Reports of the Academy of Sciences of the USSR

1. Volume 136, No. 6

PHYSICAL CHEMISTRY

L. S. PALATNIK

GENERALIZED LEVER RULE

(Presented by Academician P. A. Rebinder on 27 IX 1960)

As is known, to determine the mass ratio of the phases of an equilibrium two-phase system, the lever rule is used. Its generalization to the case of equilibrium of a three-phase system is the rule of the center of gravity; for the case of a multicomponent multiphase equilibrium system containing an arbitrary number of components, we have proposed a generalized rule of the center of gravity \((^1)\). This rule is applied to the quantitative study of equilibrium states of complex multicomponent heterogeneous systems and has been used to derive certain general regularities and rules relating to the structure of equilibrium diagrams of such systems \((^2,\,^3)\).
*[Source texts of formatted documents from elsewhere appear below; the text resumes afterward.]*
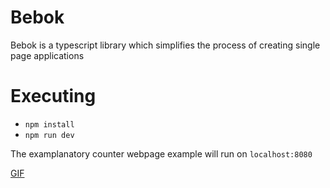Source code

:# Bebok
Bebok is a typescript library which simplifies the process of creating single page applications

# Executing
- `npm install`
- `npm run dev`

The examplanatory counter webpage example will run on `localhost:8080`

<div class="tenor-gif-embed" data-postid="15665784" data-share-method="host" data-width="100%" data-aspect-ratio="1.3532608695652173"><a href="https://tenor.com/view/gif-15665784">GIF</a> </div><script type="text/javascript" async src="https://tenor.com/embed.js"></script>
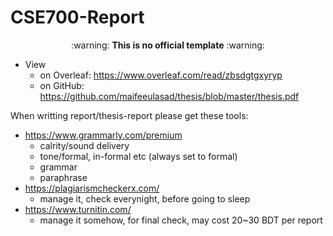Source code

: # CSE700-Report
 <p align="center">
 :warning: <b>This is no official template</b> :warning:
 </p>

 - View 
   - on Overleaf: https://www.overleaf.com/read/zbsdgtgxyryp
   - on GitHub: https://github.com/maifeeulasad/thesis/blob/master/thesis.pdf


When writting report/thesis-report please get these tools:
 - https://www.grammarly.com/premium
   - calrity/sound delivery
   - tone/formal, in-formal etc (always set to formal)
   - grammar
   - paraphrase
 - https://plagiarismcheckerx.com/
   - manage it, check everynight, before going to sleep
 - https://www.turnitin.com/
   - manage it somehow, for final check, may cost 20~30 BDT per report
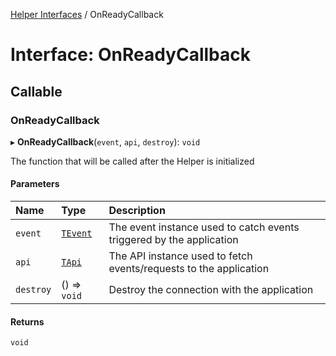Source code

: [Helper Interfaces](../README.md) / OnReadyCallback

# Interface: OnReadyCallback

## Callable

### OnReadyCallback

▸ **OnReadyCallback**(`event`, `api`, `destroy`): `void`

The function that will be called after the Helper is initialized

#### Parameters

| Name | Type | Description |
| :------ | :------ | :------ |
| `event` | [`TEvent`](TEvent.md) | The event instance used to catch events triggered by the application |
| `api` | [`TApi`](TApi.md) | The API instance used to fetch events/requests to the application |
| `destroy` | () => `void` | Destroy the connection with the application |

#### Returns

`void`
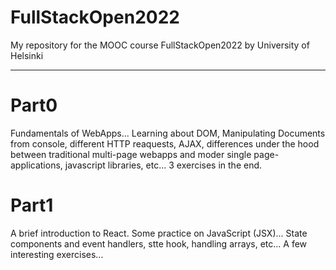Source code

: # FullStackOpen2022

My repository for the MOOC course FullStackOpen2022 by University of Helsinki
<hr>

# Part0
Fundamentals of WebApps... Learning about DOM, Manipulating Documents from console, different HTTP reaquests, AJAX, differences under the hood between traditional multi-page webapps and moder single page-applications, javascript libraries, etc...
3 exercises in the end. 

# Part1
A brief introduction to React. Some practice on JavaScript (JSX)... State components and event handlers, stte hook, handling arrays, etc... A few interesting exercises...
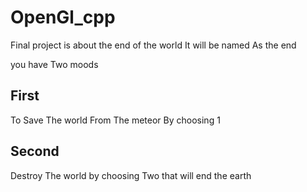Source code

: # OpenGl_cpp
Final project is about the end of the world It will be named As the end 

you have Two moods

First
------
To Save The world From The meteor By choosing 1

Second
-------
Destroy The world by choosing Two that will end the earth
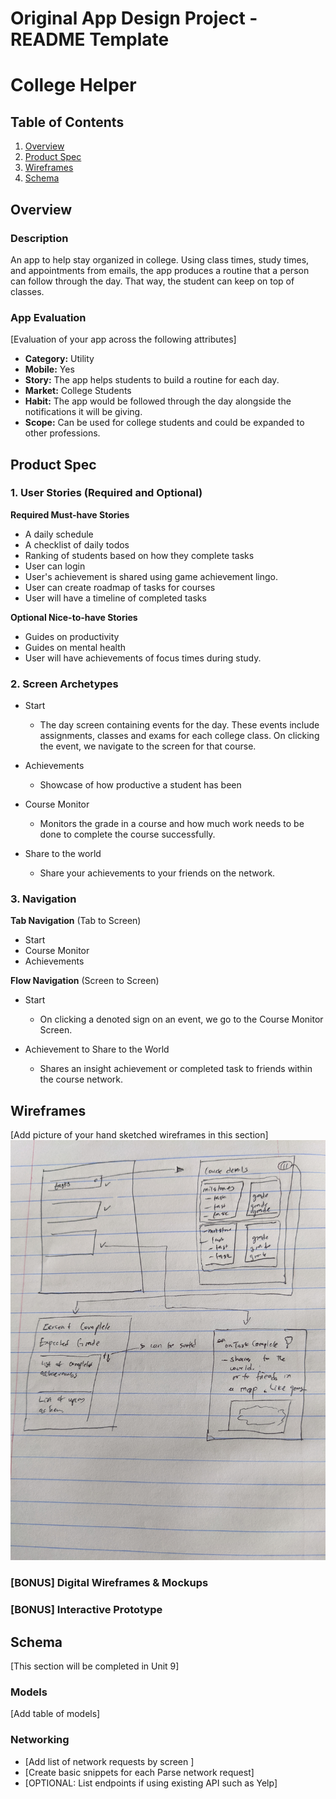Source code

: Original App Design Project - README Template
===

# College Helper

## Table of Contents
1. [Overview](#Overview)
1. [Product Spec](#Product-Spec)
1. [Wireframes](#Wireframes)
2. [Schema](#Schema)

## Overview
### Description
An app to help stay organized in college. Using class times, study times, and appointments from emails, the app produces a routine that a person can follow through the day. That way, the student can keep on top of classes.

### App Evaluation
[Evaluation of your app across the following attributes]
- **Category:** Utility
- **Mobile:** Yes
- **Story:** The app helps students to build a routine for each day.
- **Market:** College Students
- **Habit:** The app would be followed through the day alongside the notifications it will be giving.
- **Scope:** Can be used for college students and could be expanded to other professions.

## Product Spec

### 1. User Stories (Required and Optional)

**Required Must-have Stories**

* A daily schedule
* A checklist of daily todos
* Ranking of students based on how they complete tasks
* User can login
* User's achievement is shared using game achievement lingo.
* User can create roadmap of tasks for courses
* User will have a timeline of completed tasks 

**Optional Nice-to-have Stories**

* Guides on productivity
* Guides on mental health
* User will have achievements of focus times during study.

### 2. Screen Archetypes

* Start
   * The day screen containing events for the day. These events include assignments, classes and exams for each college class. On clicking the event, we navigate to the screen for that course.
   
* Achievements 
   * Showcase of how productive a student has been
* Course Monitor
    * Monitors the grade in a course and how much work needs to be done to complete the course successfully.
* Share to the world
    * Share your achievements to your friends on the network.

### 3. Navigation

**Tab Navigation** (Tab to Screen)

* Start
* Course Monitor
* Achievements

**Flow Navigation** (Screen to Screen)

* Start
   * On clicking a denoted sign on an event, we go to the Course Monitor Screen.
  
* Achievement to Share to the World
   * Shares an insight achievement or completed task to friends within the course network.
   

## Wireframes
[Add picture of your hand sketched wireframes in this section]
<img src="YOUR_WIREFRAME_IMAGE_URL.jpg" width=600>

### [BONUS] Digital Wireframes & Mockups

### [BONUS] Interactive Prototype

## Schema 
[This section will be completed in Unit 9]
### Models
[Add table of models]
### Networking
- [Add list of network requests by screen ]
- [Create basic snippets for each Parse network request]
- [OPTIONAL: List endpoints if using existing API such as Yelp]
In this article a generalized lever rule is proposed, representing a certain new generalization of the rules indicated above. It consists in the following: in studying various processes in equilibrium multicomponent systems, instead of the figurative points of each of the phases separately, we shall consider the figurative points of certain (two) conglomerates of phases (see below) that are in equilibrium. Such a generalization will make it possible to study more easily (stepwise or continuously) the most complex processes in multiphase systems, which appear intricate when considered by the usual methods.

Let \(M\) be the figurative point (or the corresponding composition vector inside the concentration simplex \((^3)\)) representing as a whole an equilibrium multicomponent heterogeneous system of unit mass. Then

\[ M=\sum_i X_i A_i=\sum_j m_j B_j=\sum_k v_k C_k, \tag{1} \]
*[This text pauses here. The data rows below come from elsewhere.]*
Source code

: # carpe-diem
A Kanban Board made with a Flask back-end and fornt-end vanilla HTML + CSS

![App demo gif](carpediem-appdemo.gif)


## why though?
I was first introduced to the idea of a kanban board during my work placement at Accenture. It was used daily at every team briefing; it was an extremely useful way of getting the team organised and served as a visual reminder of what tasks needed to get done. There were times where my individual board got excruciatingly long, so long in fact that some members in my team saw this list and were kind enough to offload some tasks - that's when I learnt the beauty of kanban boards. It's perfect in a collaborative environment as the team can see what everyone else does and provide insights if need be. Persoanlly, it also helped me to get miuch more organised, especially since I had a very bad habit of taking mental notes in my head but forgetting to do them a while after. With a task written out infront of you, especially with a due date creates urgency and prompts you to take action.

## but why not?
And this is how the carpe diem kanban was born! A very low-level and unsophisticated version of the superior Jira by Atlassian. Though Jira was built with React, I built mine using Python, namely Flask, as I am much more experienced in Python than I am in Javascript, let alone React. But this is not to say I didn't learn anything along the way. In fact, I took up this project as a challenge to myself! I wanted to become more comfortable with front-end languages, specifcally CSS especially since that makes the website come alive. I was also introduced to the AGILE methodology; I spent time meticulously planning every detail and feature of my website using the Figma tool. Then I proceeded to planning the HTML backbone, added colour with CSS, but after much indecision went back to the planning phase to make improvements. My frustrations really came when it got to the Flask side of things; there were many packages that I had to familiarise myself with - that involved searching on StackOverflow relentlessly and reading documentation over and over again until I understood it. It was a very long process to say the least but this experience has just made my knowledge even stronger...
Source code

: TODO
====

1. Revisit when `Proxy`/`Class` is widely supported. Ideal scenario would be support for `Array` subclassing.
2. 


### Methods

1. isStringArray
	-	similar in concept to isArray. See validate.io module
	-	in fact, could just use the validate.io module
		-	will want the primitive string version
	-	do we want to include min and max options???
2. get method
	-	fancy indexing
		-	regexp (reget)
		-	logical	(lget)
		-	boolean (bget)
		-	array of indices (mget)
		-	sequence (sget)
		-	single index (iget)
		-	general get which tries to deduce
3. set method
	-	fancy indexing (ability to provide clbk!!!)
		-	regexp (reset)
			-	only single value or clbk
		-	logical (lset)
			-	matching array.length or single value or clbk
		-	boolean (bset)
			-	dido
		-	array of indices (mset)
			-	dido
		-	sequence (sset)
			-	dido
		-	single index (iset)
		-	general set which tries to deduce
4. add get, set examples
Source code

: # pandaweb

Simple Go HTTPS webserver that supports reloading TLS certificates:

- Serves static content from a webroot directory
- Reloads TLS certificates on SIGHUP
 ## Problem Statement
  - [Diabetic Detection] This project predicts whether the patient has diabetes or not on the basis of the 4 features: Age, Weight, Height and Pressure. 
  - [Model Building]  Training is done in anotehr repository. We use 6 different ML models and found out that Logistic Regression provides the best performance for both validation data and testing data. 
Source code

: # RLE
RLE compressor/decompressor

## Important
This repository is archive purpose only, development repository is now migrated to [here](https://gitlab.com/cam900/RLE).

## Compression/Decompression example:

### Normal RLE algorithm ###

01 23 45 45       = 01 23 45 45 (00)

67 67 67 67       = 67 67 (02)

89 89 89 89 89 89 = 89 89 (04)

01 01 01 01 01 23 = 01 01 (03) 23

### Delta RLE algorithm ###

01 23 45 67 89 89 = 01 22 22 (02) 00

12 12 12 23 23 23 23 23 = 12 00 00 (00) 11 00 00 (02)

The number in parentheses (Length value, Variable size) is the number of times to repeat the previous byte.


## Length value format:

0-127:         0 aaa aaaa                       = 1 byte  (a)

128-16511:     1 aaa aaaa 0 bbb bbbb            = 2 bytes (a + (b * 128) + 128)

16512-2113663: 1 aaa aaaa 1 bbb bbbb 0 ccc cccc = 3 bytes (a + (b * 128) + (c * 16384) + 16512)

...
where \(A_i\) is the vertex corresponding to the \(i\)-th component of the concentration simplex (or the vector of the \(i\)-th component); \(X_i\) is the concentration of the \(i\)-th component in the system; \(B_j\) is the \(j\)-th vertex in the phase simplex (the vector of the \(j\)-th phase); \(m_j\) is the mass of the \(j\)-th phase; \(C_k\) is the vector of the \(k\)-th conglomerate; \(v_k\) is the mass of the \(k\)-th conglomerate; \(i=1,2,\ldots,n\) is the number of the component; \(j=1,2,\ldots,r\) is the number of the phase; \(k=1,2,\ldots,s\) is the number of the conglomerate of phases.

Formula (1) describes the indicated system \(M\) through its components \(A_i\), through the coexisting phases \(B_j\) entering into it, or through the conglomerates of phases \(C_k\) into which the system \(M\) decomposes. Equations (1) simultaneously provide a transition from one barycentric coordinate system (the components of the system) to another (its phases or conglomerates of phases). In this case the geometrical dimensions \(R_A\), \(R_B\), and \(R_C\) of the concentration, phase, or conglomerate simplexes may in general be different. Thus, for example, for a three-component two-phase system the concentration simplex is the Gibbs triangle \((R_A=2)\), and the phase simplex is a line segment—the tie-line \((R_B=1)\); for a four-component three-phase system the concentration simplex is the Roozeboom–Fedorov tetrahedron \((R_A=3)\), while the phase simplex is a triangle \((R_B=2)\), etc. The dimensions \(R_A\) and \(R_B\) may also be identical—

for example, for a three-component three-phase system \((R_A = R_B = 2)\), for a four-component four-phase system \((R_A = R_B = 3)\), etc.

In the case \(s = 2\) \((R_C = 1)\), i.e., when the system decomposes into two conglomerates of phases, equations (1) become the equation of the generalized lever rule

\[ M = \sum_i X_i A_i = \sum_i m_j B_j = \nu L + (1 - \nu)D, \tag{2} \]

where \(L\) and \(D\) are the vectors of two conglomerates of phases with masses \(\nu\) and \((1-\nu)\), respectively. For example, in the case of crystallization of a multicomponent alloy, \(L\) corresponds to the liquid phase (or conglomerate of liquid phases), and \(D\) to the conglomerate of all solid phases that have separated out before the present equilibrium moment.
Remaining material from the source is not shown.